- What you should do
Restate exactly the lines from the top of the listing below to the line containing "or generate with gpt-based auto-completion"; the remaining lines are not wanted.
Segment Start: The data
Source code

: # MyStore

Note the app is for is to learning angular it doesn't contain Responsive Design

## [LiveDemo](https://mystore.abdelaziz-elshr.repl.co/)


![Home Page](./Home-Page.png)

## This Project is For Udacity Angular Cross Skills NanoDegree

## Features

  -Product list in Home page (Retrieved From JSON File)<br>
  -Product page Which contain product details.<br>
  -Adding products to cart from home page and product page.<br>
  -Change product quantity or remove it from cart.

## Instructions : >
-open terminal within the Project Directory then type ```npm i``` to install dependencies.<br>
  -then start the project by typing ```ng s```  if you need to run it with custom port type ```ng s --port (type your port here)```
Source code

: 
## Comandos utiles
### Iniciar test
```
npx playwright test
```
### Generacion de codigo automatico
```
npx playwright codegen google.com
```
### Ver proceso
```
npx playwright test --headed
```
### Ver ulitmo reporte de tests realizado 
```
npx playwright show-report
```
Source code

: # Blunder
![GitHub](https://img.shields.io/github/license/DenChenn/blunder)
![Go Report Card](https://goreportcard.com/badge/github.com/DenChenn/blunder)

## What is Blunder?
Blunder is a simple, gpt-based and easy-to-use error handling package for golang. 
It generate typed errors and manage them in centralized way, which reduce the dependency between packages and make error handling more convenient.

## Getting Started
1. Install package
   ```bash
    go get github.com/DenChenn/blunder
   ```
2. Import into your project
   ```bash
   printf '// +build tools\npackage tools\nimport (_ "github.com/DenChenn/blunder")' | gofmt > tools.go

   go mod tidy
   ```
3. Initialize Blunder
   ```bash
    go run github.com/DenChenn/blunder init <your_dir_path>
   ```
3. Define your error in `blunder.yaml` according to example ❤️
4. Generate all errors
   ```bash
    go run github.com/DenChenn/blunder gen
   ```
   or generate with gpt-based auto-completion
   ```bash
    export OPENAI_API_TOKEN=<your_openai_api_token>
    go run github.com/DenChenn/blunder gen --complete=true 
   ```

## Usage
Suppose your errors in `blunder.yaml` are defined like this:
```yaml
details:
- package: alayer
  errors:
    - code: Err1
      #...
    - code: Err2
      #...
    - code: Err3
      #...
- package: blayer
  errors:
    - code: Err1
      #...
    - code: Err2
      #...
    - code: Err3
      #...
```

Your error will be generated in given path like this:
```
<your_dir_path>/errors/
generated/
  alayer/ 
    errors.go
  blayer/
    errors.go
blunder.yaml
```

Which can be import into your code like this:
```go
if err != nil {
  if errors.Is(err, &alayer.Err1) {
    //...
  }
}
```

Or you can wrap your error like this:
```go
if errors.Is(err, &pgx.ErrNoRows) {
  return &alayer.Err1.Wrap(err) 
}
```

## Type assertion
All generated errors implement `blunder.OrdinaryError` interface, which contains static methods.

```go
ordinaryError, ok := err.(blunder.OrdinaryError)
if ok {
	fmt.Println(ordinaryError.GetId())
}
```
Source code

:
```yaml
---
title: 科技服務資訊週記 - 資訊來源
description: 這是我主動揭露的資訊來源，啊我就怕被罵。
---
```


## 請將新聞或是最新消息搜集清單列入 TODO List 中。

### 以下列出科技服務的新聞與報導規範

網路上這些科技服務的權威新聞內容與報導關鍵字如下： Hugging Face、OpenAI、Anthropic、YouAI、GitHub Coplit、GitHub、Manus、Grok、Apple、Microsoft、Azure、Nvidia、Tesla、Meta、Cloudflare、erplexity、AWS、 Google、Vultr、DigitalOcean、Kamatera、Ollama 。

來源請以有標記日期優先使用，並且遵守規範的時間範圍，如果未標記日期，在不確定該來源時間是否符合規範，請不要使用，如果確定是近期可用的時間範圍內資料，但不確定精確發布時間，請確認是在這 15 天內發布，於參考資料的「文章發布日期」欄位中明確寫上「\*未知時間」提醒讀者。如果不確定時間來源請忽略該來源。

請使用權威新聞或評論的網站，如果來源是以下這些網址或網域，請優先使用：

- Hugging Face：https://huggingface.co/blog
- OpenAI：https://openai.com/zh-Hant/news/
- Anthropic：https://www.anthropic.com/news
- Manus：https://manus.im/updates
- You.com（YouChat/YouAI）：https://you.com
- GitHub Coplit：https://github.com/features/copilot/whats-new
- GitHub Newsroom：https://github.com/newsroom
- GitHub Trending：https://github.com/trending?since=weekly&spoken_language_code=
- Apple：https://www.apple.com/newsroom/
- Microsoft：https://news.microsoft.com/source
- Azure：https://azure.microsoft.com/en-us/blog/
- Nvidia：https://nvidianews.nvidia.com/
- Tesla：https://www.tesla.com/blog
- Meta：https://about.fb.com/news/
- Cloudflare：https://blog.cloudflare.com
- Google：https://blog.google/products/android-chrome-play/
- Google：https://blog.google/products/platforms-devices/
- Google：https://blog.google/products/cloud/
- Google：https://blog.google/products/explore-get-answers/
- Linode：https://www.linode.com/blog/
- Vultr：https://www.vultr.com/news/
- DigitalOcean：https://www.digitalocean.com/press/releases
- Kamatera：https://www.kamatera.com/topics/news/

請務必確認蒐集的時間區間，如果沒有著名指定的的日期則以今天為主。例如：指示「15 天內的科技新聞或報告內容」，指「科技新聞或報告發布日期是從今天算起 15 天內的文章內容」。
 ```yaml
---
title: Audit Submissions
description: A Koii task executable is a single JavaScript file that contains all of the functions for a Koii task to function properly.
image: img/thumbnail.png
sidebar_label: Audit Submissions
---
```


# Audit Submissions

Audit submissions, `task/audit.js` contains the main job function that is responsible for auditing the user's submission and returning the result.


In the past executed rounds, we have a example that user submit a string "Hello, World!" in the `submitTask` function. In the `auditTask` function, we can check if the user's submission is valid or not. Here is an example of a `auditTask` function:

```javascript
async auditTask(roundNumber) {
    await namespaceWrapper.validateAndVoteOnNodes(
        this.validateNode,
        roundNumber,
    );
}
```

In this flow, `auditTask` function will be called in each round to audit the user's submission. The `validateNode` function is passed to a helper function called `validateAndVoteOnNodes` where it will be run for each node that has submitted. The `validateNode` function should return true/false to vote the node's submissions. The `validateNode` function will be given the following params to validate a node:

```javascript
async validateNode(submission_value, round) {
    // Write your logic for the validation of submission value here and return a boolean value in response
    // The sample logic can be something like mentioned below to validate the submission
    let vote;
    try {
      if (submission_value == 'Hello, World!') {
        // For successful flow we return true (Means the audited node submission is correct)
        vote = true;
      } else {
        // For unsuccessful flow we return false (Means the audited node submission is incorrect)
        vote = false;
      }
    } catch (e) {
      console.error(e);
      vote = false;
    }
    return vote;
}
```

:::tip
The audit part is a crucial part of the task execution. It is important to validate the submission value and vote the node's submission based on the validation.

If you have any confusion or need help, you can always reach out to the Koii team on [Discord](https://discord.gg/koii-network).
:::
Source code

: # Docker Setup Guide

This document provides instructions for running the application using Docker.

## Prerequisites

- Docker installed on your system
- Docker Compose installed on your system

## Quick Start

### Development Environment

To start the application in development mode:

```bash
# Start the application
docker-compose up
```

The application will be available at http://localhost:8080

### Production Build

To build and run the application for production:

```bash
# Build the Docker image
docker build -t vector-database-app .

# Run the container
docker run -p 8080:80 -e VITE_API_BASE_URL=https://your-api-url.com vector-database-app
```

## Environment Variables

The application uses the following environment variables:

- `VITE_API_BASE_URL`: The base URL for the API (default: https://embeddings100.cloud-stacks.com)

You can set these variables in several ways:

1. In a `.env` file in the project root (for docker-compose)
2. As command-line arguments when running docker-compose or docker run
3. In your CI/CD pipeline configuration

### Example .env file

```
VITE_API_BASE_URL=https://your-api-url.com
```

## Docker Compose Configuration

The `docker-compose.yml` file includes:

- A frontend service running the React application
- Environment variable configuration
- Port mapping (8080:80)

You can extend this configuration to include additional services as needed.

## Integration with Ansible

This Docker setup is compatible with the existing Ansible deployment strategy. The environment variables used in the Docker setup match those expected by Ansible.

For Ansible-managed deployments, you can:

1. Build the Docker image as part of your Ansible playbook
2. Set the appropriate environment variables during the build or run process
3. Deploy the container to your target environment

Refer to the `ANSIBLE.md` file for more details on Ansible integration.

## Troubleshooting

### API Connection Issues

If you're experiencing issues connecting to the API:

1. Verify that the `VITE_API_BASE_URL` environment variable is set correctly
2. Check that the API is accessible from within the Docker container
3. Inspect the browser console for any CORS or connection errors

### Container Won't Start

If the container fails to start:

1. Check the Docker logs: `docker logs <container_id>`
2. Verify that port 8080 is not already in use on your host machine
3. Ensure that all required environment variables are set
Segment End: The data
- Expected answer
Source code

: # MyStore

Note the app is for is to learning angular it doesn't contain Responsive Design

## [LiveDemo](https://mystore.abdelaziz-elshr.repl.co/)


![Home Page](./Home-Page.png)

## This Project is For Udacity Angular Cross Skills NanoDegree

## Features

  -Product list in Home page (Retrieved From JSON File)<br>
  -Product page Which contain product details.<br>
  -Adding products to cart from home page and product page.<br>
  -Change product quantity or remove it from cart.

## Instructions : >
-open terminal within the Project Directory then type ```npm i``` to install dependencies.<br>
  -then start the project by typing ```ng s```  if you need to run it with custom port type ```ng s --port (type your port here)```
Source code

: 
## Comandos utiles
### Iniciar test
```
npx playwright test
```
### Generacion de codigo automatico
```
npx playwright codegen google.com
```
### Ver proceso
```
npx playwright test --headed
```
### Ver ulitmo reporte de tests realizado 
```
npx playwright show-report
```
Source code

: # Blunder
![GitHub](https://img.shields.io/github/license/DenChenn/blunder)
![Go Report Card](https://goreportcard.com/badge/github.com/DenChenn/blunder)

## What is Blunder?
Blunder is a simple, gpt-based and easy-to-use error handling package for golang. 
It generate typed errors and manage them in centralized way, which reduce the dependency between packages and make error handling more convenient.

## Getting Started
1. Install package
   ```bash
    go get github.com/DenChenn/blunder
   ```
2. Import into your project
   ```bash
   printf '// +build tools\npackage tools\nimport (_ "github.com/DenChenn/blunder")' | gofmt > tools.go

   go mod tidy
   ```
3. Initialize Blunder
   ```bash
    go run github.com/DenChenn/blunder init <your_dir_path>
   ```
3. Define your error in `blunder.yaml` according to example ❤️
4. Generate all errors
   ```bash
    go run github.com/DenChenn/blunder gen
   ```
   or generate with gpt-based auto-completion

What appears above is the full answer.